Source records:
Start of Block
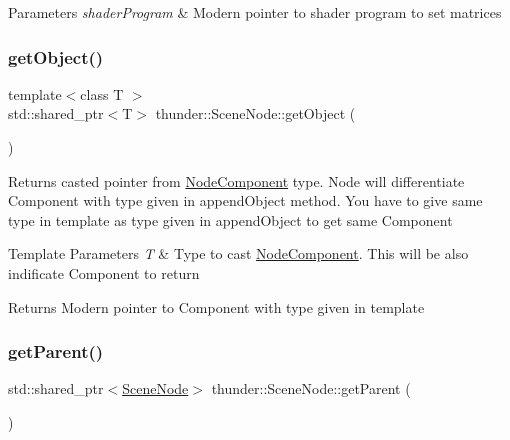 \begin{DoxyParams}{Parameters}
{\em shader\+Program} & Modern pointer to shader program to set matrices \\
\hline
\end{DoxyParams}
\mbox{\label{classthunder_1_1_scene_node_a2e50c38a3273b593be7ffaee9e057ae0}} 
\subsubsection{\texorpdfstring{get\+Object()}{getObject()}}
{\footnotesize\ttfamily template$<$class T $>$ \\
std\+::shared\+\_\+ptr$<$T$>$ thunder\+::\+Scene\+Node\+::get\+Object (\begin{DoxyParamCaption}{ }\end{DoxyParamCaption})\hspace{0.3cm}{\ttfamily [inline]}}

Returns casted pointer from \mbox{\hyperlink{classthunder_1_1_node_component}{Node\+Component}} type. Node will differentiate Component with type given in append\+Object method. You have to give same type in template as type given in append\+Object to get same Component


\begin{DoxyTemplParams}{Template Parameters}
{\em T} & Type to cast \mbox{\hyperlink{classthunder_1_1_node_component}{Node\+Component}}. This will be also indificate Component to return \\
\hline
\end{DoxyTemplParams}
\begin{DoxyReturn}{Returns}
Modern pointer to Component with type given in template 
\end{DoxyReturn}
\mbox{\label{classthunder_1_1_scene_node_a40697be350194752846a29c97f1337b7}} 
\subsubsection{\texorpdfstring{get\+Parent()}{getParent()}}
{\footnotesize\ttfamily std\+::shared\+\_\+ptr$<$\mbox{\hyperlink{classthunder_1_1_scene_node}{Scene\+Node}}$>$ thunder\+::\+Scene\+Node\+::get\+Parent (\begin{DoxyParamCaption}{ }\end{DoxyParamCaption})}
End of Block
Start of Block
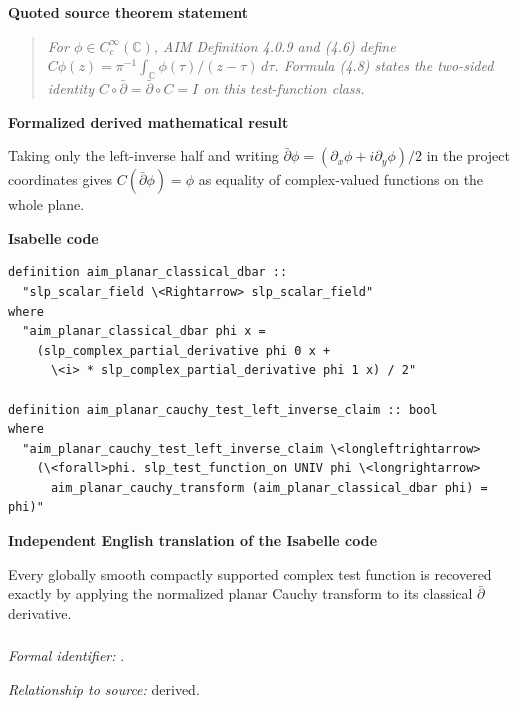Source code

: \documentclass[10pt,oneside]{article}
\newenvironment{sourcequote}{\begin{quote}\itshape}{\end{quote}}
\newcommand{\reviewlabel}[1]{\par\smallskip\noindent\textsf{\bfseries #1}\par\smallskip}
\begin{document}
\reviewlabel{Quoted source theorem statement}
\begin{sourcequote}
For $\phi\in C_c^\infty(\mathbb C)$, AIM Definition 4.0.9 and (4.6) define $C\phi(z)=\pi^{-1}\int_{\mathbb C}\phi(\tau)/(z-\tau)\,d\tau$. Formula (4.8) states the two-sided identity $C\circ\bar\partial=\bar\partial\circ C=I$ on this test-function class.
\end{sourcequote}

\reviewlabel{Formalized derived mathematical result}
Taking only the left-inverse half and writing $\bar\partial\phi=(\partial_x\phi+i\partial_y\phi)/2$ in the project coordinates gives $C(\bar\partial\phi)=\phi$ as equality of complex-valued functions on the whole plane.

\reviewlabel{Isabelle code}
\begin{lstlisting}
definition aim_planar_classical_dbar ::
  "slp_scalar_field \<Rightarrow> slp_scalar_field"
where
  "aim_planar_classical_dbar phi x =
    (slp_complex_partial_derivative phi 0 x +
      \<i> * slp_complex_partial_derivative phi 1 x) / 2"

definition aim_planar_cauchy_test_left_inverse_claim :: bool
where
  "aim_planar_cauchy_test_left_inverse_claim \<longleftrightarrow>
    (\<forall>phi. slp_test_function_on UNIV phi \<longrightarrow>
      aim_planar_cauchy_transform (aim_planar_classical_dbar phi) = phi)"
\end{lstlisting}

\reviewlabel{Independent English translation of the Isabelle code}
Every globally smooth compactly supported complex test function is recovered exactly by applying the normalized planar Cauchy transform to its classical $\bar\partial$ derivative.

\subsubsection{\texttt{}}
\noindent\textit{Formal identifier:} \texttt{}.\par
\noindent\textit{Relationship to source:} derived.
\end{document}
End of Block
Start of Block
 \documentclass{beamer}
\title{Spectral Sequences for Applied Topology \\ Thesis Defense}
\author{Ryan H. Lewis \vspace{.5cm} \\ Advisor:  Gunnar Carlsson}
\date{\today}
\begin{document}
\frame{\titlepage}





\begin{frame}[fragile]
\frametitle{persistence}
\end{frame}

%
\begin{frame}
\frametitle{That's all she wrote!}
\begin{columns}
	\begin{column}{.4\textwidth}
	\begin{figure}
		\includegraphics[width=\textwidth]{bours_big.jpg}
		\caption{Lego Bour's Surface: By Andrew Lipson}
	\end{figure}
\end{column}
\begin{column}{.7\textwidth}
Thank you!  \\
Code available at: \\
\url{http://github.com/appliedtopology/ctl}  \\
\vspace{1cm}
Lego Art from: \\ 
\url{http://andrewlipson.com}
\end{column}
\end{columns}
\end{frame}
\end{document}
End of Block
# What needs to be done
In the records, how many lines include the string "Object"? The answer is that number alone.

# Response for this exercise
3